§ Given entries

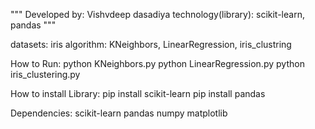 """
Developed by: Vishvdeep dasadiya
technology(library): scikit-learn, pandas
"""

datasets: iris
algorithm: KNeighbors, LinearRegression, iris_clustring

How to Run:
python KNeighbors.py
python LinearRegression.py
python iris_clustering.py


How to install Library:
pip install scikit-learn
pip install pandas

Dependencies:
scikit-learn
pandas
numpy
matplotlib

§ Task goal
Whenever the string "KNeighbors" shows up in a line of the entries, copy that line.

§ Written response
algorithm: KNeighbors, LinearRegression, iris_clustring
python KNeighbors.py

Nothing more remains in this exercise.